WORK TO COMPLETE:
Only the lines from the one containing "While the previously" through the one containing "in a similar" should be printed, exactly as they appear below, with both ends included.

--- INPUT DATA Enclosed Below ---

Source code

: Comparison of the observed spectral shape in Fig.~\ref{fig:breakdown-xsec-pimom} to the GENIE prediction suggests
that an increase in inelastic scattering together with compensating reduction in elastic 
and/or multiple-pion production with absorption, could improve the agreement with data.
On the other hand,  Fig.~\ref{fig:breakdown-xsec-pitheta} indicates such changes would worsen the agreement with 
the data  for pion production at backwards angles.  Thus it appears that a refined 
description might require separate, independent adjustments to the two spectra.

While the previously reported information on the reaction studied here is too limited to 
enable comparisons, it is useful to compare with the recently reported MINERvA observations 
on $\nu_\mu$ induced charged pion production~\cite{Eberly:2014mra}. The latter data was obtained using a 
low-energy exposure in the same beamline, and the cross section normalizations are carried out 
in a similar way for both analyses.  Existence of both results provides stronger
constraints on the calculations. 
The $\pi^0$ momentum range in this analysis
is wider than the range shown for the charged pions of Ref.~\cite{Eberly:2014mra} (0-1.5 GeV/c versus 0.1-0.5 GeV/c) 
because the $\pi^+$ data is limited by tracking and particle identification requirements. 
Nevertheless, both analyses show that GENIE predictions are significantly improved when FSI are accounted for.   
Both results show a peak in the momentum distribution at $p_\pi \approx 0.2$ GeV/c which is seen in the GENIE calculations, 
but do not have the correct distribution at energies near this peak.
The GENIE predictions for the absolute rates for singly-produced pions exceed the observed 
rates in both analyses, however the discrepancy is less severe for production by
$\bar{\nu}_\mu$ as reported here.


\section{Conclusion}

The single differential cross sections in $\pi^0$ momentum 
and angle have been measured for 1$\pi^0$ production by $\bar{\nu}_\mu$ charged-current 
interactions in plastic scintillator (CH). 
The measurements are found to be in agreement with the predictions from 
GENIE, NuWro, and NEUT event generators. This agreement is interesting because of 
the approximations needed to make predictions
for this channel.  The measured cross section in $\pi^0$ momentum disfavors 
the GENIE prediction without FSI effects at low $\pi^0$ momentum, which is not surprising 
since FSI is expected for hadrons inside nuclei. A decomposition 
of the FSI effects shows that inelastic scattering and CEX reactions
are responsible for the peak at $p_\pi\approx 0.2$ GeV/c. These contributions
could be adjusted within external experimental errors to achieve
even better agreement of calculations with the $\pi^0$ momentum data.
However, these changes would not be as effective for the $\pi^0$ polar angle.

--- End of Enclosed INPUT DATA ---

COMPLETED EXERCISE:
While the previously reported information on the reaction studied here is too limited to 
enable comparisons, it is useful to compare with the recently reported MINERvA observations 
on $\nu_\mu$ induced charged pion production~\cite{Eberly:2014mra}. The latter data was obtained using a 
low-energy exposure in the same beamline, and the cross section normalizations are carried out 
in a similar way for both analyses.  Existence of both results provides stronger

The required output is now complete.